Infrastructure Collapse Awaits Returnees

Those who have made the journey back to Sudan face a landscape of destruction and collapsed services. Song Ah Lee described witnessing during her visit to Khartoum ‘large numbers of people returning to areas where homes and vital infrastructure—including water, health, and electricity facilities—have suffered severe damage’ [2]. Host communities across eastern and northern Sudan, including Kassala, Gedaref, Red Sea, Northern, and River Nile states, have borne an enormous burden whilst already facing economic difficulties and climate-related pressures, stretching available infrastructure ‘to nearly its maximum capacity’ [2]. Despite farmers returning to their fields, agricultural livelihoods and food production remain under serious threat in areas where irrigation networks and agricultural equipment have been damaged [2]. Matteo Garamello, spokesperson for the International Committee of the Red Cross in Africa, emphasised that the return of people is not a ‘security choice’ but rather a ‘human compulsion’ resulting from poor conditions in displacement camps, whilst the situation in Sudan remains catastrophic due to destruction and collapse of services [4].

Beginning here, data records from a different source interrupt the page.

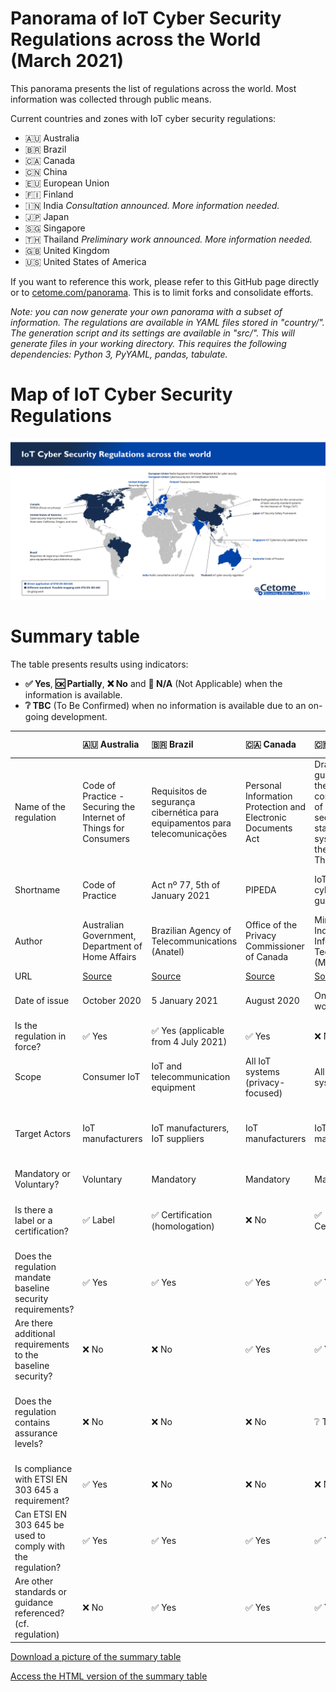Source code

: # Panorama of IoT Cyber Security Regulations across the World (March 2021)
This panorama presents the list of regulations across the world.
Most information was collected through public means.

Current countries and zones with IoT cyber security regulations:
- 🇦🇺 Australia
- 🇧🇷 Brazil 
- 🇨🇦 Canada
- 🇨🇳 China
- 🇪🇺 European Union
- 🇫🇮 Finland
- 🇮🇳 India *Consultation announced. More information needed.*
- 🇯🇵 Japan
- 🇸🇬 Singapore
- 🇹🇭 Thailand *Preliminary work announced. More information needed.*
- 🇬🇧 United Kingdom
- 🇺🇸 United States of America

If you want to reference this work, please refer to this GitHub page directly or to [cetome.com/panorama](https://cetome.com/panorama).
This is to limit forks and consolidate efforts.

*Note: you can now generate your own panorama with a subset of information. The regulations are available in YAML files stored in "country/". The generation script and its settings are available in "src/". This will generate files in your working directory. This requires the following dependencies: Python 3, PyYAML, pandas, tabulate.*

# Map of IoT Cyber Security Regulations
![map](map.png)

# Summary table
The table presents results using indicators:
- **✅ Yes**, **🆗 Partially**, **❌ No** and **🛑 N/A** (Not Applicable) when the information is available.
- **❔ TBC** (To Be Confirmed) when no information is available due to an on-going development.

|                                                              | 🇦🇺 Australia                                                                         | 🇧🇷 Brazil                                                                                        | 🇨🇦 Canada                                                                 | 🇨🇳 China                                                                                                    | 🇪🇺 European Union                                       | 🇪🇺 European Union                                                                                                                      | 🇫🇮 Finland                                            | 🇮🇳 India                                                       | 🇯🇵 Japan                                                                       | 🇸🇬 Singapore                                                                        | 🇹🇭 Thailand                                                                  | 🇬🇧 United Kingdom                                                    | 🇺🇸 USA                                                                 | 🇺🇸 USA - California                                                                            | 🇺🇸 USA - Oregon                                                            |
|:-------------------------------------------------------------|:-------------------------------------------------------------------------------------|:-------------------------------------------------------------------------------------------------|:--------------------------------------------------------------------------|:------------------------------------------------------------------------------------------------------------|:--------------------------------------------------------|:---------------------------------------------------------------------------------------------------------------------------------------|:------------------------------------------------------|:---------------------------------------------------------------|:-------------------------------------------------------------------------------|:------------------------------------------------------------------------------------|:-----------------------------------------------------------------------------|:---------------------------------------------------------------------|:-----------------------------------------------------------------------|:-----------------------------------------------------------------------------------------------|:---------------------------------------------------------------------------|
| Name of the regulation                                       | Code of Practice - Securing the Internet of Things for Consumers                     | Requisitos de segurança cibernética para equipamentos para telecomunicações                      | Personal Information Protection and Electronic Documents Act              | Draft guidelines for the construction of basic security standard systems for the Internet of Things ('IoT') | Regulation (EU) 2019/881                                | Articles 3(3)(e) and (f) of the Radio Equipment Directive 2014/53/EU                                                                   | Tietoturvamerkki                                      | Proposals for regulating consumer smart product cyber security | IoT Security Safety Framework                                                  | Cybersecurity labelling scheme                                                      | IoT cyber security regulations                                               | Proposals for regulating consumer smart product cyber security       | H.R. 1668 - IoT Cybersecurity Improvement Act of 2020                  | Senate Bill No. 327 - Information privacy: connected devices                                   | House Bill 2395                                                            |
| Shortname                                                    | Code of Practice                                                                     | Act nº 77, 5th of January 2021                                                                   | PIPEDA                                                                    | IoT cybersecurity guidelines                                                                                | Cybersecurity Act                                       | RED                                                                                                                                    | Finnish Cybersecurity Label                           | Secure by Design                                               | IoT-SSF                                                                        | CSL                                                                                 | 🛑 N/A                                                                       | Secure by Design                                                     | IoT Cybersecurity Improvement Act of 2020                              | SB-327                                                                                         | HB 2395                                                                    |
| Author                                                       | Australian Government, Department of Home Affairs                                    | Brazilian Agency of Telecommunications (Anatel)                                                  | Office of the Privacy Commissioner of Canada                              | Ministry of Industry and Information Technology (MIIT)                                                      | European Commission                                     | European Commission                                                                                                                    | Finnish transport and communication agency (Traficom) | Department for Digital, Media, Culture and Science             | Ministry of Economy, Trade and Industry (METI)                                 | Cyber Security Agency of Singapore (CSA)                                            | Office of the National Broadcasting and Telecommunications Commission (NBTC) | Department for Digital, Media, Culture and Science                   | Congress                                                               | California State Senate                                                                        | Oregon House of Representatives                                            |
| URL                                                          | [Source](https://www.homeaffairs.gov.au/reports-and-pubs/files/code-of-practice.pdf) | [Source](https://www.anatel.gov.br/legislacao/atos-de-certificacao-de-produtos/2021/1505-ato-77) | [Source](https://www.priv.gc.ca/en/privacy-topics/technology/gd_iot_man/) | [Source](https://www.miit.gov.cn/gzcy/yjzj/art/2021/art_de99ecee64884ecda932604c32631b76.html)              | [Source](https://eur-lex.europa.eu/eli/reg/2019/881/oj) | [Source](https://circabc.europa.eu/ui/group/43315f45-aaa7-44dc-9405-a86f639003fe/library/60d59d6f-52ed-45db-979a-f406904fe999/details) | [Source](https://tietoturvamerkki.fi/en/)             | 🛑 N/A                                                         | [Source](https://www.meti.go.jp/policy/netsecurity/wg1/IoT-SSF_ver1.0_eng.pdf) | [Source](https://www.csa.gov.sg/programmes/cybersecurity-labelling/about-cls)       | 🛑 N/A                                                                       | [Source](https://www.gov.uk/government/collections/secure-by-design) | [Source](https://www.congress.gov/bill/116th-congress/house-bill/1668) | [Source](https://leginfo.legislature.ca.gov/faces/billTextClient.xhtml?bill_id=201720180SB327) | [Source](https://olis.leg.state.or.us/liz/2019R1/Measures/Overview/HB2395) |
| Date of issue                                                | October 2020                                                                         | 5 January 2021                                                                                   | August 2020                                                               | On-going work                                                                                               | On-going work for IoT                                   | On-going work for cybersecurity                                                                                                        | 2020                                                  | On-going work                                                  | 5 November 2020                                                                | October 2020                                                                        | On-going work                                                                | On-going work                                                        | 12 April 2020                                                          | 28 September 2018                                                                              | 16 April 2019                                                              |
| Is the regulation in force?                                  | ✅ Yes                                                                               | ✅ Yes (applicable from 4 July 2021)                                                             | ✅ Yes                                                                    | ❌ No                                                                                                       | ✅ Yes (not applicable to IoT yet)                      | ❌ No                                                                                                                                  | ✅ Yes                                                | ❌ No                                                          | ✅ Yes                                                                         | ✅ Yes                                                                              | ❌ No                                                                        | ❌ No                                                                | ✅ Yes                                                                 | ✅ Yes                                                                                         | ✅ Yes                                                                     |
| Scope                                                        | Consumer IoT                                                                         | IoT and telecommunication equipment                                                              | All IoT systems (privacy-focused)                                         | All IoT systems                                                                                             | All IoT systems                                         | Internet-connected devices                                                                                                             | Consumer IoT                                          | Consumer IoT                                                   | All IoT devices and systems                                                    | Consumer IoT                                                                        | ❔ TBC                                                                       | Consumer IoT                                                         | All IoT devices and systems                                            | Consumer IoT                                                                                   | Consumer IoT                                                               |
| Target Actors                                                | IoT manufacturers                                                                    | IoT manufacturers, IoT suppliers                                                                 | IoT manufacturers                                                         | IoT manufacturers                                                                                           | IoT manufacturers                                       | IoT manufacturers                                                                                                                      | IoT manufacturers                                     | IoT manufacturers (producers) and distributors                 | IoT manufacturers                                                              | IoT manufacturers, Consumers                                                        | ❔ TBC                                                                       | IoT manufacturers (producers) and distributors                       | Federal agencies owning or controlling IoT devices and systems         | IoT manufacturers                                                                              | IoT manufacturers                                                          |
| Mandatory or Voluntary?                                      | Voluntary                                                                            | Mandatory                                                                                        | Mandatory                                                                 | Mandatory                                                                                                   | Mandatory                                               | Mandatory                                                                                                                              | Voluntary                                             | Mandatory                                                      | Voluntary                                                                      | Voluntary                                                                           | Mandatory (❔ TBC)                                                           | Mandatory                                                            | Mandatory                                                              | Mandatory                                                                                      | Mandatory                                                                  |
| Is there a label or a certification?                         | ✅ Label                                                                             | ✅ Certification (homologation)                                                                  | ❌ No                                                                     | ✅ Certification                                                                                            | ✅ Label                                                | ❌ No                                                                                                                                  | ✅ Label                                              | ✅ Label                                                       | ❌ No                                                                          | ✅ Label (levels 1 and 2), ✅ Certification (levels 3 and 4)                        | ❔ TBC                                                                       | ✅ Label                                                             | ❌ No                                                                  | ❌ No                                                                                          | ❌ No                                                                      |
| Does the regulation mandate baseline security requirements?  | ✅ Yes                                                                               | ✅ Yes                                                                                           | ✅ Yes                                                                    | ✅ Yes                                                                                                      | ✅ Yes                                                  | ✅ Yes                                                                                                                                 | ✅ Yes                                                | ✅ Yes                                                         | ❌ No                                                                          | ✅ Yes                                                                              | ❔ TBC                                                                       | ✅ Yes                                                               | ✅ Yes                                                                 | ✅ Yes                                                                                         | ✅ Yes                                                                     |
| Are there additional requirements to the baseline security?  | ❌ No                                                                                | ❌ No                                                                                            | ✅ Yes                                                                    | ✅ Yes                                                                                                      | ❌ No                                                   | ❌ No                                                                                                                                  | ✅ Yes                                                | ✅ Yes                                                         | 🛑 N/A                                                                         | ✅ Yes                                                                              | ❔ TBC                                                                       | ✅ Yes                                                               | ✅ Yes                                                                 | ❌ No                                                                                          | ❌ No                                                                      |
| Does the regulation contains assurance levels?               | ❌ No                                                                                | ❌ No                                                                                            | ❌ No                                                                     | ❔ TBC                                                                                                      | ✅ Yes                                                  | ❌ No                                                                                                                                  | ✅ Yes                                                | ❌ No                                                          | 🛑 N/A                                                                         | ✅ Yes, 4 levels (self-assessment to third-party verification by an accredited lab) | ❔ TBC                                                                       | ❌ No                                                                | ❌ No                                                                  | ❌ No                                                                                          | ❌ No                                                                      |
| Is compliance with ETSI EN 303 645 a requirement?            | ✅ Yes                                                                               | ❌ No                                                                                            | ❌ No                                                                     | ❌ No                                                                                                       | ❔ TBC (very likely to be ✅ Yes)                       | ❌ No                                                                                                                                  | ✅ Yes                                                | ❔ TBC (very likely to be ✅ Yes)                              | ❌ No                                                                          | ✅ Yes                                                                              | ❔ TBC                                                                       | ❔ TBC (very likely to be ✅ Yes)                                    | ❌ No                                                                  | ❌ No                                                                                          | ❌ No                                                                      |
| Can ETSI EN 303 645 be used to comply with the regulation?   | ✅ Yes                                                                               | ✅ Yes                                                                                           | ✅ Yes                                                                    | ✅ Yes                                                                                                      | ✅ Yes                                                  | ✅ Yes                                                                                                                                 | ✅ Yes                                                | ✅ Yes                                                         | ✅ Yes                                                                         | ✅ Yes                                                                              | ❔ TBC                                                                       | ✅ Yes                                                               | 🆗 Partially                                                           | ✅ Yes                                                                                         | ✅ Yes                                                                     |
| Are other standards or guidance referenced? (cf. regulation) | ❌ No                                                                                | ✅ Yes                                                                                           | ✅ Yes                                                                    | ✅ Yes                                                                                                      | ❌ No                                                   | ❌ No                                                                                                                                  | ✅ Yes                                                | ❌ No                                                          | ✅ Yes                                                                         | ✅ Yes                                                                              | ❔ TBC                                                                       | ❌ No                                                                | ❌ No                                                                  | ❌ No                                                                                          | ❌ No                                                                      |

[Download a picture of the summary table](table.png)

[Access the HTML version of the summary table](https://cetome.com/panorama)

Organised Return Efforts Amid Ongoing Conflict

Despite the dangerous conditions, some organised return initiatives are proceeding. The High Committee for Voluntary Return of Sudanese Refugees from Uganda announced on 22 April 2026 the seventh free flight from Entebbi Airport to Port Sudan, scheduled for Sunday 26 April 2026, provided entirely free of charge by Badr Airlines for those voluntarily returning to the country [5]. However, experts remain divided on whether military progress justifies these returns. Alex de Waal, Executive Director of the World Peace Foundation, considers the idea of complete military victory in Sudan ‘merely an illusion’, arguing based on 70 years of Sudanese history that civil wars in the country have never ended with one party defeating another, but rather through peace agreements and difficult negotiations [4]. The IOM has warned that returns may become unsustainable without urgent investment to restore basic services, rebuild infrastructure, and revive livelihoods, emphasising that opportunities for safe and sustainable return remain at serious risk [2].